Randy Yohe Published

New Laws Benefit Some EMS Issues, Ignore Budget Requests

EMS workers load, and unload three different vehicles. The air is gray, and Drury and the pavement is wet.
State funding was not approved to help maintain EMS operations and address a shortage of ambulances and equipment.

Several new state laws are meant to help the state’s understaffed Emergency Medical Services. But maintaining statewide EMS operations remains a challenge. 

Before Senate Bill 533 became law, many EMS runs were like Ubers, only getting paid to transport.

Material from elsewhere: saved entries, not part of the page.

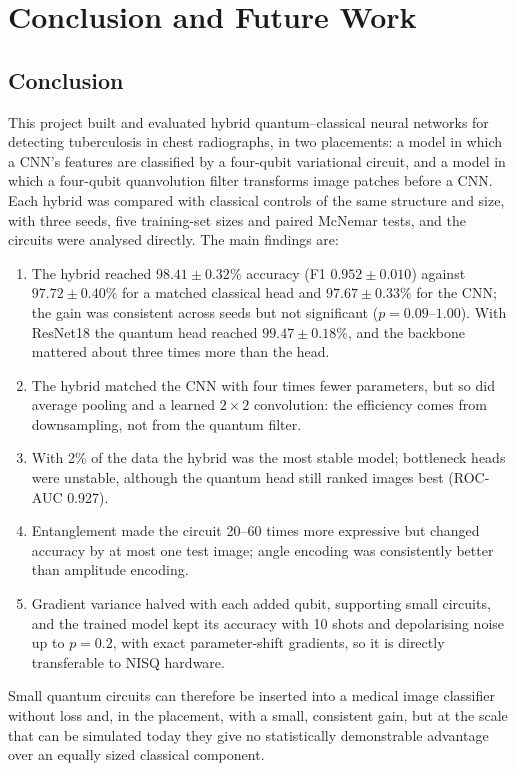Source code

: \chapter{Conclusion and Future Work}
\label{ch:conclusion}

\section{Conclusion}
This project built and evaluated hybrid quantum--classical neural networks
for detecting tuberculosis in chest radiographs, in two placements: a \cq{}
model in which a CNN's features are classified by a four-qubit variational
circuit, and a \qc{} model in which a four-qubit quanvolution filter
transforms image patches before a CNN. Each hybrid was compared with
classical controls of the same structure and size, with three seeds, five
training-set sizes and paired McNemar tests, and the circuits were analysed
directly. The main findings are:
\begin{enumerate}
  \item The \cq{} hybrid reached $98.41 \pm 0.32\%$ accuracy (F1
        $0.952 \pm 0.010$) against $97.72 \pm 0.40\%$ for a matched
        classical head and $97.67 \pm 0.33\%$ for the CNN; the gain was
        consistent across seeds but not significant ($p = 0.09$--$1.00$).
        With ResNet18 the quantum head reached $99.47 \pm 0.18\%$, and the
        backbone mattered about three times more than the head.
  \item The \qc{} hybrid matched the CNN with four times fewer parameters,
        but so did average pooling and a learned $2\times2$ convolution: the
        efficiency comes from downsampling, not from the quantum filter.
  \item With 2\% of the data the \qc{} hybrid was the most stable model;
        bottleneck heads were unstable, although the quantum head still
        ranked images best (ROC-AUC 0.927).
  \item Entanglement made the circuit 20--60 times more expressive but
        changed accuracy by at most one test image; angle encoding was
        consistently better than amplitude encoding.
  \item Gradient variance halved with each added qubit, supporting small
        circuits, and the trained model kept its accuracy with 10 shots and
        depolarising noise up to $p = 0.2$, with exact parameter-shift
        gradients, so it is directly transferable to NISQ hardware.
\end{enumerate}
Small quantum circuits can therefore be inserted into a medical image
classifier without loss and, in the \cq{} placement, with a small,
consistent gain, but at the scale that can be simulated today they give no
statistically demonstrable advantage over an equally sized classical
component.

Now, ambulance units will be reimbursed for care provided at the scene, even if they don’t transport the patient. 

Executive Director of the West Virginia EMS Coalition Chris Hall said the legislation speaks to the cause of readiness.

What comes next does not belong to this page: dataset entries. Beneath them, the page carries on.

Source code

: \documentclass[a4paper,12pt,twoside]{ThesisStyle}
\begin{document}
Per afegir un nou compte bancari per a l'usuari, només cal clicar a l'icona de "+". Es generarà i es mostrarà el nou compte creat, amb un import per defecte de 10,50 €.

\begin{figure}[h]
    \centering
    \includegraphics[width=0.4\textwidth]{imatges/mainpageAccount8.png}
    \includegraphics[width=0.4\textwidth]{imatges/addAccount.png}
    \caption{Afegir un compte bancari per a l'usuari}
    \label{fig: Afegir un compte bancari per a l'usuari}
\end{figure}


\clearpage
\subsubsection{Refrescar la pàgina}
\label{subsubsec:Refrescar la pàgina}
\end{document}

“There’s an acute cost,” Hall said. “Particularly in our rural areas where you may have less than one call a day to keep an ambulance available 24/7. When that call comes out, you respond to the scene and then you don’t get paid, it really makes it difficult to maintain the service. This bill only applies to private insurance. It won’t impact Medicare, Medicaid, PEIA, but it’s a start.”  

Hall said other new laws benefiting the industry include Senate Bill 445, that streamlines redundant EMT certification requirements.

“Some folks had to renew three out of four years,” Hall said. “Hopefully this will make it easier for everyone to get recertified and hopefully keep more certified people on the rolls in West Virginia.”

Hall said Senate Bill 602 will create cardiac emergency response plans for public schools, putting first responders in a proactive role.

“The schools will coordinate with EMS on those plans, so that we’re involved from the start,” Hall said. “Cardiac emergencies are increasingly common, particularly in football and sports like that. This just ensures that the local EMS systems are involved in a planned response to those emergencies and hopefully, save lives, particularly for our young students.”

But Hall says state funding was not approved to help maintain EMS operations and address a shortage of ambulances and equipment.     

“Every state around us has some funds that go to EMS agencies for equipment, training, things like that, to help keep the doors open,” Hall said. We still don’t have that. As you’re looking across the state, I think you’re seeing more and more reports where ambulances aren’t always available to respond to an emergency.”

Another new law, House Bill 5347, provides a state funded program for EMS personnel to become certified paramedics.